• _What to produce_
Exactly as written and without the pictures, output the entries below.

START The data

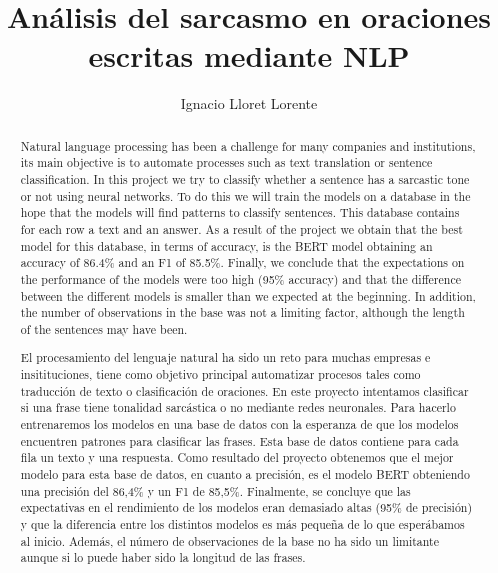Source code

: \documentclass[10pt,riqno,a4paper,twoside]{article}\usepackage[]{graphicx}\usepackage[]{color}
\begin{document}
\title{An\'{a}lisis del sarcasmo en oraciones escritas mediante NLP}
\author{Ignacio Lloret Lorente}


\maketitle 
\clearpage
{} 
\begin{abstract}

Natural language processing has been a challenge for many companies and institutions, its main objective is to automate processes such as text translation or sentence classification. In this project we try to classify whether a sentence has a sarcastic tone or not using neural networks. To do this we will train the models on a database in the hope that the models will find patterns to classify sentences. This database contains for each row a text and an answer.  As a result of the project we obtain that the best model for this database, in terms of accuracy, is the BERT model obtaining an accuracy of 86.4\% and an F1 of 85.5\%. Finally, we conclude that the expectations on the performance of the models were too high (95\% accuracy) and that the difference between the different models is smaller than we expected at the beginning. In addition, the number of observations in the base was not a limiting factor, although the length of the sentences may have been.


\end{abstract}


\begin{abstract}

El procesamiento del lenguaje natural ha sido un reto para muchas empresas e insitituciones, tiene como objetivo principal automatizar procesos tales como traducción de texto o clasificación de oraciones. En este proyecto intentamos clasificar si una frase tiene tonalidad sarcástica o no mediante redes neuronales. Para hacerlo entrenaremos los modelos en una base de datos con la esperanza de que los modelos encuentren patrones para clasificar las frases. Esta base de datos contiene para cada fila un texto y una respuesta.  Como resultado del proyecto obtenemos que el mejor modelo para esta base de datos, en cuanto a precisión, es el modelo BERT obteniendo una precisión del 86,4\% y un F1 de 85,5\%. Finalmente, se concluye que las expectativas en el rendimiento de los modelos eran demasiado altas (95\% de precisión) y que la diferencia entre los distintos modelos es más pequeña de lo que esperábamos al inicio. Además, el número de observaciones de la base no ha sido un limitante aunque si lo puede haber sido la longitud de las frases.


\end{abstract}
\end{document}
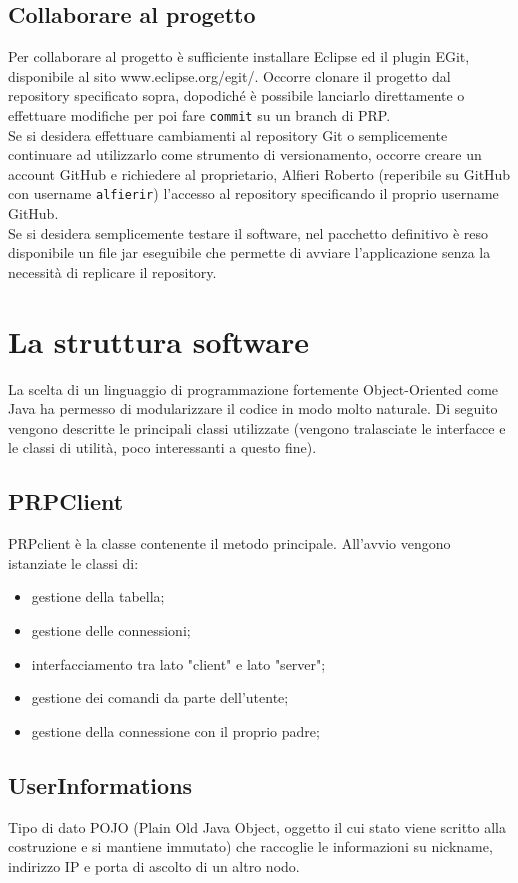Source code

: \documentclass[10pt]{article} %
\begin{document}
\subsection{Collaborare al progetto}
Per collaborare al progetto è sufficiente installare Eclipse ed il plugin EGit, disponibile al sito www.eclipse.org/egit/. Occorre clonare il progetto dal repository specificato sopra, dopodiché è possibile lanciarlo direttamente o effettuare modifiche per poi fare {\tt commit} su un branch di PRP. 
	\\ Se si desidera effettuare cambiamenti al repository Git o semplicemente continuare ad utilizzarlo come strumento di versionamento, occorre creare un account GitHub e richiedere al proprietario, Alfieri Roberto (reperibile su GitHub con username {\tt alfierir}) l'accesso al repository specificando il proprio username GitHub.
	\\ Se si desidera semplicemente testare il software, nel pacchetto definitivo è reso disponibile un file jar eseguibile che permette di avviare l'applicazione senza la necessità di replicare il repository.


\section{La struttura software}
La scelta di un linguaggio di programmazione fortemente Object-Oriented come Java ha permesso di modularizzare il codice in modo molto naturale. Di seguito vengono descritte le principali classi utilizzate (vengono tralasciate le interfacce e le classi di utilità, poco interessanti a questo fine).
\subsection{PRPClient}
	PRPclient è la classe contenente il metodo principale. All'avvio vengono istanziate le classi di:
	\begin{itemize}
		\item gestione della tabella;
		\item gestione delle connessioni;
		\item interfacciamento tra lato "client" e lato "server";
		\item gestione dei comandi da parte dell'utente;
		\item gestione della connessione con il proprio padre;
	\end{itemize}

\subsection{UserInformations}
	Tipo di dato POJO (Plain Old Java Object, oggetto il cui stato viene scritto alla costruzione e si mantiene immutato) che raccoglie le informazioni su nickname, indirizzo IP e porta di ascolto di un altro nodo.
\end{document}
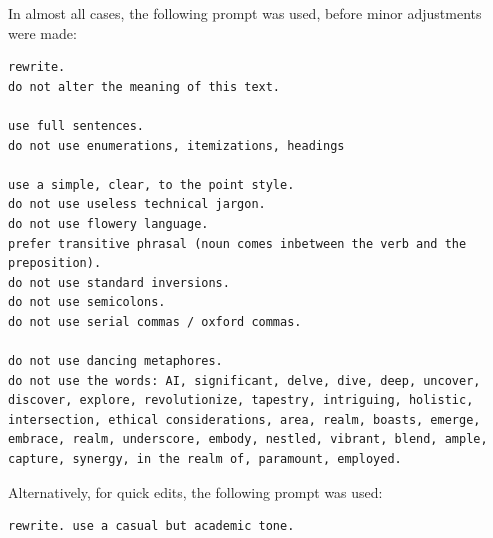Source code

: \documentclass[a4paper, oneside]{discothesis}
\begin{document}
In almost all cases, the following prompt was used, before minor adjustments were made:

\begin{verbatim}
rewrite.
do not alter the meaning of this text.

use full sentences.
do not use enumerations, itemizations, headings

use a simple, clear, to the point style.
do not use useless technical jargon.
do not use flowery language.
prefer transitive phrasal (noun comes inbetween the verb and the preposition).
do not use standard inversions.
do not use semicolons.
do not use serial commas / oxford commas.

do not use dancing metaphores.
do not use the words: AI, significant, delve, dive, deep, uncover, discover, explore, revolutionize, tapestry, intriguing, holistic, intersection, ethical considerations, area, realm, boasts, emerge, embrace, realm, underscore, embody, nestled, vibrant, blend, ample, capture, synergy, in the realm of, paramount, employed.
\end{verbatim}

Alternatively, for quick edits, the following prompt was used:

\begin{verbatim}
rewrite. use a casual but academic tone.
\end{verbatim}
\end{document}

END The data

• _Response to the task_
Source code

: \documentclass[10pt,riqno,a4paper,twoside]{article}\usepackage[]{graphicx}\usepackage[]{color}
\begin{document}
\title{An\'{a}lisis del sarcasmo en oraciones escritas mediante NLP}
\author{Ignacio Lloret Lorente}


\maketitle 
\clearpage
{} 
\begin{abstract}

Natural language processing has been a challenge for many companies and institutions, its main objective is to automate processes such as text translation or sentence classification. In this project we try to classify whether a sentence has a sarcastic tone or not using neural networks. To do this we will train the models on a database in the hope that the models will find patterns to classify sentences. This database contains for each row a text and an answer.  As a result of the project we obtain that the best model for this database, in terms of accuracy, is the BERT model obtaining an accuracy of 86.4\% and an F1 of 85.5\%. Finally, we conclude that the expectations on the performance of the models were too high (95\% accuracy) and that the difference between the different models is smaller than we expected at the beginning. In addition, the number of observations in the base was not a limiting factor, although the length of the sentences may have been.


\end{abstract}


\begin{abstract}

El procesamiento del lenguaje natural ha sido un reto para muchas empresas e insitituciones, tiene como objetivo principal automatizar procesos tales como traducción de texto o clasificación de oraciones. En este proyecto intentamos clasificar si una frase tiene tonalidad sarcástica o no mediante redes neuronales. Para hacerlo entrenaremos los modelos en una base de datos con la esperanza de que los modelos encuentren patrones para clasificar las frases. Esta base de datos contiene para cada fila un texto y una respuesta.  Como resultado del proyecto obtenemos que el mejor modelo para esta base de datos, en cuanto a precisión, es el modelo BERT obteniendo una precisión del 86,4\% y un F1 de 85,5\%. Finalmente, se concluye que las expectativas en el rendimiento de los modelos eran demasiado altas (95\% de precisión) y que la diferencia entre los distintos modelos es más pequeña de lo que esperábamos al inicio. Además, el número de observaciones de la base no ha sido un limitante aunque si lo puede haber sido la longitud de las frases.


\end{abstract}
\end{document}
Source code

: \documentclass[10pt]{article} %
\begin{document}
\subsection{Collaborare al progetto}
Per collaborare al progetto è sufficiente installare Eclipse ed il plugin EGit, disponibile al sito www.eclipse.org/egit/. Occorre clonare il progetto dal repository specificato sopra, dopodiché è possibile lanciarlo direttamente o effettuare modifiche per poi fare {\tt commit} su un branch di PRP. 
	\\ Se si desidera effettuare cambiamenti al repository Git o semplicemente continuare ad utilizzarlo come strumento di versionamento, occorre creare un account GitHub e richiedere al proprietario, Alfieri Roberto (reperibile su GitHub con username {\tt alfierir}) l'accesso al repository specificando il proprio username GitHub.
	\\ Se si desidera semplicemente testare il software, nel pacchetto definitivo è reso disponibile un file jar eseguibile che permette di avviare l'applicazione senza la necessità di replicare il repository.


\section{La struttura software}
La scelta di un linguaggio di programmazione fortemente Object-Oriented come Java ha permesso di modularizzare il codice in modo molto naturale. Di seguito vengono descritte le principali classi utilizzate (vengono tralasciate le interfacce e le classi di utilità, poco interessanti a questo fine).
\subsection{PRPClient}
	PRPclient è la classe contenente il metodo principale. All'avvio vengono istanziate le classi di:
	\begin{itemize}
		\item gestione della tabella;
		\item gestione delle connessioni;
		\item interfacciamento tra lato "client" e lato "server";
		\item gestione dei comandi da parte dell'utente;
		\item gestione della connessione con il proprio padre;
	\end{itemize}

\subsection{UserInformations}
	Tipo di dato POJO (Plain Old Java Object, oggetto il cui stato viene scritto alla costruzione e si mantiene immutato) che raccoglie le informazioni su nickname, indirizzo IP e porta di ascolto di un altro nodo.
\end{document}
Source code

: \documentclass[a4paper, oneside]{discothesis}
\begin{document}
In almost all cases, the following prompt was used, before minor adjustments were made:

\begin{verbatim}
rewrite.
do not alter the meaning of this text.

use full sentences.
do not use enumerations, itemizations, headings

use a simple, clear, to the point style.
do not use useless technical jargon.
do not use flowery language.
prefer transitive phrasal (noun comes inbetween the verb and the preposition).
do not use standard inversions.
do not use semicolons.
do not use serial commas / oxford commas.

do not use dancing metaphores.
do not use the words: AI, significant, delve, dive, deep, uncover, discover, explore, revolutionize, tapestry, intriguing, holistic, intersection, ethical considerations, area, realm, boasts, emerge, embrace, realm, underscore, embody, nestled, vibrant, blend, ample, capture, synergy, in the realm of, paramount, employed.
\end{verbatim}

Alternatively, for quick edits, the following prompt was used:

\begin{verbatim}
rewrite. use a casual but academic tone.
\end{verbatim}
\end{document}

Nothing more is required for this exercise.